Data extract –

========

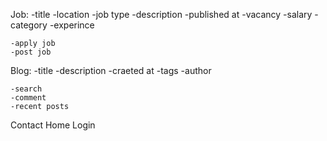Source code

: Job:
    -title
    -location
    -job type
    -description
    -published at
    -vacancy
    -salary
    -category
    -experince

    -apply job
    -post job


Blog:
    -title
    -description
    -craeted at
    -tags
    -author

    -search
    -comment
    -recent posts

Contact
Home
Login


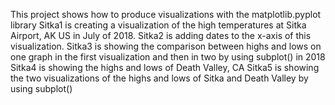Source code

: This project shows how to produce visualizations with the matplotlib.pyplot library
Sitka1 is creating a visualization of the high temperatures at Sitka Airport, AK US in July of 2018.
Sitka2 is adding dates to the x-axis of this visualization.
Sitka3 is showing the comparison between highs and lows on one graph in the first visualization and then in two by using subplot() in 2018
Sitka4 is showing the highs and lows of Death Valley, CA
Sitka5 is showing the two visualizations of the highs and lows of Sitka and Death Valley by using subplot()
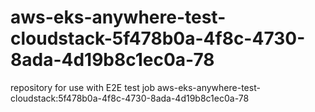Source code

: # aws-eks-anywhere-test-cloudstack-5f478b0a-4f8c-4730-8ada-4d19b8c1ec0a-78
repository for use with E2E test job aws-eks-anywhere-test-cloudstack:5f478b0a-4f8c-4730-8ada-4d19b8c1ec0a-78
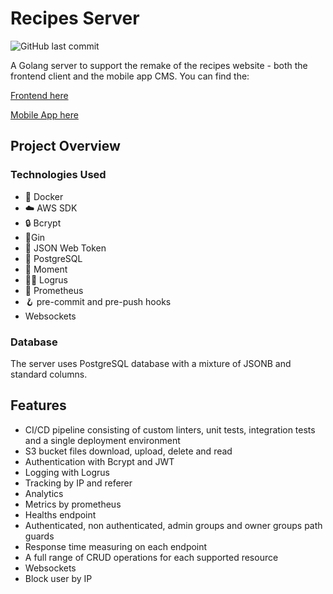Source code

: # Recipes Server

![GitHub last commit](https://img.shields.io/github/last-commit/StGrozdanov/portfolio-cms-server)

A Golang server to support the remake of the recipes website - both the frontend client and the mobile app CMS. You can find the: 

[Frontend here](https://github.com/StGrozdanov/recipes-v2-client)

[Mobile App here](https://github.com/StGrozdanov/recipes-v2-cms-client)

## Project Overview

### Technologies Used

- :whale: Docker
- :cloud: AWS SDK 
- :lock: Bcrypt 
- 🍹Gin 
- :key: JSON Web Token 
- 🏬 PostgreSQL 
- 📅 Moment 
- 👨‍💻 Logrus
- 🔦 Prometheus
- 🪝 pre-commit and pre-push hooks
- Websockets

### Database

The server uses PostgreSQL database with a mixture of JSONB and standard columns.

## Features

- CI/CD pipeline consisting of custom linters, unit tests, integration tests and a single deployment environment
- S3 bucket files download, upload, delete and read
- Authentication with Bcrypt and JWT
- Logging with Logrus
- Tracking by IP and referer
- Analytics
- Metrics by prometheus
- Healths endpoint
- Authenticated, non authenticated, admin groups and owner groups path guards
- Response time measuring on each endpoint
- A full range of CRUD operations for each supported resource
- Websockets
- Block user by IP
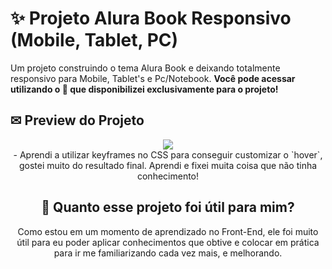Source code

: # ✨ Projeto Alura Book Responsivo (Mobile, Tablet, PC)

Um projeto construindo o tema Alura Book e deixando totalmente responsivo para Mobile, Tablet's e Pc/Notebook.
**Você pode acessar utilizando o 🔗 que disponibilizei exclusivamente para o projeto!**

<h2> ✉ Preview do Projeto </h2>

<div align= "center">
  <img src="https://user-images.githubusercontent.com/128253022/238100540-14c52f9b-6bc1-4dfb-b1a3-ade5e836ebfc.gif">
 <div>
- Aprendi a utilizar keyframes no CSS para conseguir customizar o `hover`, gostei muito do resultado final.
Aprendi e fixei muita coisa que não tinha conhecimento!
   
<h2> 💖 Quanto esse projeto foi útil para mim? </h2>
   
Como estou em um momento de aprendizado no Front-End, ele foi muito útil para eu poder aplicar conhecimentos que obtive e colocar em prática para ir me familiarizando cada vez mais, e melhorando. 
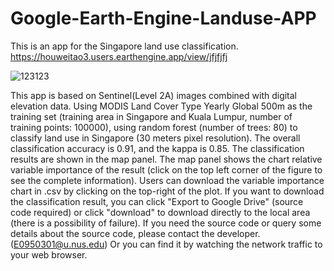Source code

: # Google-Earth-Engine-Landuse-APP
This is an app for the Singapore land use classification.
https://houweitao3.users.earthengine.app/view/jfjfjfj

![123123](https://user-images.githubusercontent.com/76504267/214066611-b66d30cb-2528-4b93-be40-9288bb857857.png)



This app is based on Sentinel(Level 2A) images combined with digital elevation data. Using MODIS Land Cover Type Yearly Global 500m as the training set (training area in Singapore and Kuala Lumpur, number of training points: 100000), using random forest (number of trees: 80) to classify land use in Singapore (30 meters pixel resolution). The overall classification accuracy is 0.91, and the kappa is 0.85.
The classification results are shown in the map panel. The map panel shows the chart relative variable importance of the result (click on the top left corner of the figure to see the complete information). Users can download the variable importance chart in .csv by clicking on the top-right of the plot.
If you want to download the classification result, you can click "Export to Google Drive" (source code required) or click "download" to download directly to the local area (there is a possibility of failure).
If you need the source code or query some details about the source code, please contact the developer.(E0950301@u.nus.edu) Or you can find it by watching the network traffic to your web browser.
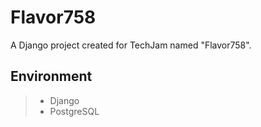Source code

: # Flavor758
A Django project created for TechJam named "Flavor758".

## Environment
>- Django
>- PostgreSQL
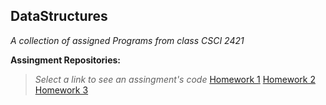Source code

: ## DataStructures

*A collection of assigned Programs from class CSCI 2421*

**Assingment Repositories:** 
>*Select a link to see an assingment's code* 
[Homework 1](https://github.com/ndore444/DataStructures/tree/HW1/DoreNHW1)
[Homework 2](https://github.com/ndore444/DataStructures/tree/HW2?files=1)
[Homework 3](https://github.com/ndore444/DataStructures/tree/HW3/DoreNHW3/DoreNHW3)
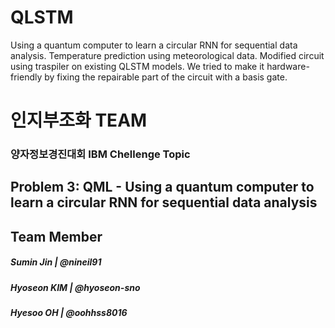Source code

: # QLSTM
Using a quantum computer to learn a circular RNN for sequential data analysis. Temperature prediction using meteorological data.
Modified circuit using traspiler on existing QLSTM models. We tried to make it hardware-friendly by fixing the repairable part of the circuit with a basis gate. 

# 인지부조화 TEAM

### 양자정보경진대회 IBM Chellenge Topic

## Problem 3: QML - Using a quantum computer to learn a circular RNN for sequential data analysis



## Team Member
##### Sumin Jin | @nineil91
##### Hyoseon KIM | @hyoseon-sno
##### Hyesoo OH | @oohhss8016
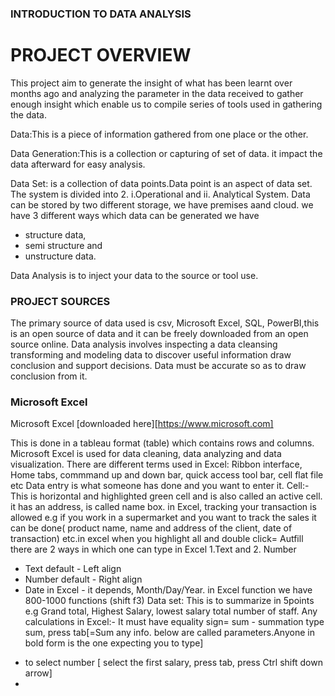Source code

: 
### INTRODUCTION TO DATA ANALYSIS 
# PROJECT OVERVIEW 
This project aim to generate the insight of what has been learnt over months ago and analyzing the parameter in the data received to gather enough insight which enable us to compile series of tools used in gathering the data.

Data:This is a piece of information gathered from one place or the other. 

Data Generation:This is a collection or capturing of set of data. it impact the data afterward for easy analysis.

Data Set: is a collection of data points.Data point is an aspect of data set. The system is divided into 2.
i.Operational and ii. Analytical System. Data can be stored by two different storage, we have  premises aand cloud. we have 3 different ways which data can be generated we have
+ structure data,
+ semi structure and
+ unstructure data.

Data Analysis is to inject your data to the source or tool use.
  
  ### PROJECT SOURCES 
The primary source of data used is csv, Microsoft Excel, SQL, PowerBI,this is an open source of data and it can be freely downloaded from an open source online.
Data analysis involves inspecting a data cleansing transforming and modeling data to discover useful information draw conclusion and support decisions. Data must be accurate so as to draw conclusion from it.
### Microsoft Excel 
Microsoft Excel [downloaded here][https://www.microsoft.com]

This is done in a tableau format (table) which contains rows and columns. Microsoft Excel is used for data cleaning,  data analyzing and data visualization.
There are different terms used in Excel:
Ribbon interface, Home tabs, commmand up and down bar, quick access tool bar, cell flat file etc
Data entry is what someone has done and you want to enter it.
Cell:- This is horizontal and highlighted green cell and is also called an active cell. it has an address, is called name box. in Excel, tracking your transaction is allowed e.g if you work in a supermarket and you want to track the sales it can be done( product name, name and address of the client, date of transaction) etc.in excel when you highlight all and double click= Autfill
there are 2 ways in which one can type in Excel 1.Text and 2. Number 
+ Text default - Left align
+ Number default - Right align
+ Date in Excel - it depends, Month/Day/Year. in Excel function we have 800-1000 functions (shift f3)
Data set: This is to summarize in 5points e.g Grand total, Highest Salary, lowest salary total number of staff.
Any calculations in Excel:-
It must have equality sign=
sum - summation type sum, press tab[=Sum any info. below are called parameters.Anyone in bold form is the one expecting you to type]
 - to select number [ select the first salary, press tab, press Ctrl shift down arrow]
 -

========

Your assignment – Without the pictures, return all the entries above exactly as they stand.

Output of the exercise –
Source code

: Job:
    -title
    -location
    -job type
    -description
    -published at
    -vacancy
    -salary
    -category
    -experince

    -apply job
    -post job


Blog:
    -title
    -description
    -craeted at
    -tags
    -author

    -search
    -comment
    -recent posts

Contact
Home
Login


Source code

: This project shows how to produce visualizations with the matplotlib.pyplot library
Sitka1 is creating a visualization of the high temperatures at Sitka Airport, AK US in July of 2018.
Sitka2 is adding dates to the x-axis of this visualization.
Sitka3 is showing the comparison between highs and lows on one graph in the first visualization and then in two by using subplot() in 2018
Sitka4 is showing the highs and lows of Death Valley, CA
Sitka5 is showing the two visualizations of the highs and lows of Sitka and Death Valley by using subplot()
Source code

: # aws-eks-anywhere-test-cloudstack-5f478b0a-4f8c-4730-8ada-4d19b8c1ec0a-78
repository for use with E2E test job aws-eks-anywhere-test-cloudstack:5f478b0a-4f8c-4730-8ada-4d19b8c1ec0a-78
Source code

: # Recipes Server

![GitHub last commit](https://img.shields.io/github/last-commit/StGrozdanov/portfolio-cms-server)

A Golang server to support the remake of the recipes website - both the frontend client and the mobile app CMS. You can find the: 

[Frontend here](https://github.com/StGrozdanov/recipes-v2-client)

[Mobile App here](https://github.com/StGrozdanov/recipes-v2-cms-client)

## Project Overview

### Technologies Used

- :whale: Docker
- :cloud: AWS SDK 
- :lock: Bcrypt 
- 🍹Gin 
- :key: JSON Web Token 
- 🏬 PostgreSQL 
- 📅 Moment 
- 👨‍💻 Logrus
- 🔦 Prometheus
- 🪝 pre-commit and pre-push hooks
- Websockets

### Database

The server uses PostgreSQL database with a mixture of JSONB and standard columns.

## Features

- CI/CD pipeline consisting of custom linters, unit tests, integration tests and a single deployment environment
- S3 bucket files download, upload, delete and read
- Authentication with Bcrypt and JWT
- Logging with Logrus
- Tracking by IP and referer
- Analytics
- Metrics by prometheus
- Healths endpoint
- Authenticated, non authenticated, admin groups and owner groups path guards
- Response time measuring on each endpoint
- A full range of CRUD operations for each supported resource
- Websockets
- Block user by IP
Source code

: # ✨ Projeto Alura Book Responsivo (Mobile, Tablet, PC)

Um projeto construindo o tema Alura Book e deixando totalmente responsivo para Mobile, Tablet's e Pc/Notebook.
**Você pode acessar utilizando o 🔗 que disponibilizei exclusivamente para o projeto!**

<h2> ✉ Preview do Projeto </h2>

<div align= "center">
  <img src="https://user-images.githubusercontent.com/128253022/238100540-14c52f9b-6bc1-4dfb-b1a3-ade5e836ebfc.gif">
 <div>
- Aprendi a utilizar keyframes no CSS para conseguir customizar o `hover`, gostei muito do resultado final.
Aprendi e fixei muita coisa que não tinha conhecimento!
   
<h2> 💖 Quanto esse projeto foi útil para mim? </h2>
   
Como estou em um momento de aprendizado no Front-End, ele foi muito útil para eu poder aplicar conhecimentos que obtive e colocar em prática para ir me familiarizando cada vez mais, e melhorando. 
Source code

: # Google-Earth-Engine-Landuse-APP
This is an app for the Singapore land use classification.
https://houweitao3.users.earthengine.app/view/jfjfjfj

![123123](https://user-images.githubusercontent.com/76504267/214066611-b66d30cb-2528-4b93-be40-9288bb857857.png)



This app is based on Sentinel(Level 2A) images combined with digital elevation data. Using MODIS Land Cover Type Yearly Global 500m as the training set (training area in Singapore and Kuala Lumpur, number of training points: 100000), using random forest (number of trees: 80) to classify land use in Singapore (30 meters pixel resolution). The overall classification accuracy is 0.91, and the kappa is 0.85.
The classification results are shown in the map panel. The map panel shows the chart relative variable importance of the result (click on the top left corner of the figure to see the complete information). Users can download the variable importance chart in .csv by clicking on the top-right of the plot.
If you want to download the classification result, you can click "Export to Google Drive" (source code required) or click "download" to download directly to the local area (there is a possibility of failure).
If you need the source code or query some details about the source code, please contact the developer.(E0950301@u.nus.edu) Or you can find it by watching the network traffic to your web browser.
Source code

: # Flavor758
A Django project created for TechJam named "Flavor758".

## Environment
>- Django
>- PostgreSQL
Source code

: ## DataStructures

*A collection of assigned Programs from class CSCI 2421*

**Assingment Repositories:** 
>*Select a link to see an assingment's code* 
[Homework 1](https://github.com/ndore444/DataStructures/tree/HW1/DoreNHW1)
[Homework 2](https://github.com/ndore444/DataStructures/tree/HW2?files=1)
[Homework 3](https://github.com/ndore444/DataStructures/tree/HW3/DoreNHW3/DoreNHW3)
Source code

: # QLSTM
Using a quantum computer to learn a circular RNN for sequential data analysis. Temperature prediction using meteorological data.
Modified circuit using traspiler on existing QLSTM models. We tried to make it hardware-friendly by fixing the repairable part of the circuit with a basis gate. 

# 인지부조화 TEAM

### 양자정보경진대회 IBM Chellenge Topic

## Problem 3: QML - Using a quantum computer to learn a circular RNN for sequential data analysis



## Team Member
##### Sumin Jin | @nineil91
##### Hyoseon KIM | @hyoseon-sno
##### Hyesoo OH | @oohhss8016
Source code

: 
### INTRODUCTION TO DATA ANALYSIS 
# PROJECT OVERVIEW 
This project aim to generate the insight of what has been learnt over months ago and analyzing the parameter in the data received to gather enough insight which enable us to compile series of tools used in gathering the data.

Data:This is a piece of information gathered from one place or the other. 

Data Generation:This is a collection or capturing of set of data. it impact the data afterward for easy analysis.

Data Set: is a collection of data points.Data point is an aspect of data set. The system is divided into 2.
i.Operational and ii. Analytical System. Data can be stored by two different storage, we have  premises aand cloud. we have 3 different ways which data can be generated we have
+ structure data,
+ semi structure and
+ unstructure data.

Data Analysis is to inject your data to the source or tool use.
  
  ### PROJECT SOURCES 
The primary source of data used is csv, Microsoft Excel, SQL, PowerBI,this is an open source of data and it can be freely downloaded from an open source online.
Data analysis involves inspecting a data cleansing transforming and modeling data to discover useful information draw conclusion and support decisions. Data must be accurate so as to draw conclusion from it.
### Microsoft Excel 
Microsoft Excel [downloaded here][https://www.microsoft.com]

This is done in a tableau format (table) which contains rows and columns. Microsoft Excel is used for data cleaning,  data analyzing and data visualization.
There are different terms used in Excel:
Ribbon interface, Home tabs, commmand up and down bar, quick access tool bar, cell flat file etc
Data entry is what someone has done and you want to enter it.
Cell:- This is horizontal and highlighted green cell and is also called an active cell. it has an address, is called name box. in Excel, tracking your transaction is allowed e.g if you work in a supermarket and you want to track the sales it can be done( product name, name and address of the client, date of transaction) etc.in excel when you highlight all and double click= Autfill
there are 2 ways in which one can type in Excel 1.Text and 2. Number 
+ Text default - Left align
+ Number default - Right align
+ Date in Excel - it depends, Month/Day/Year. in Excel function we have 800-1000 functions (shift f3)
Data set: This is to summarize in 5points e.g Grand total, Highest Salary, lowest salary total number of staff.
Any calculations in Excel:-
It must have equality sign=
sum - summation type sum, press tab[=Sum any info. below are called parameters.Anyone in bold form is the one expecting you to type]
 - to select number [ select the first salary, press tab, press Ctrl shift down arrow]
 -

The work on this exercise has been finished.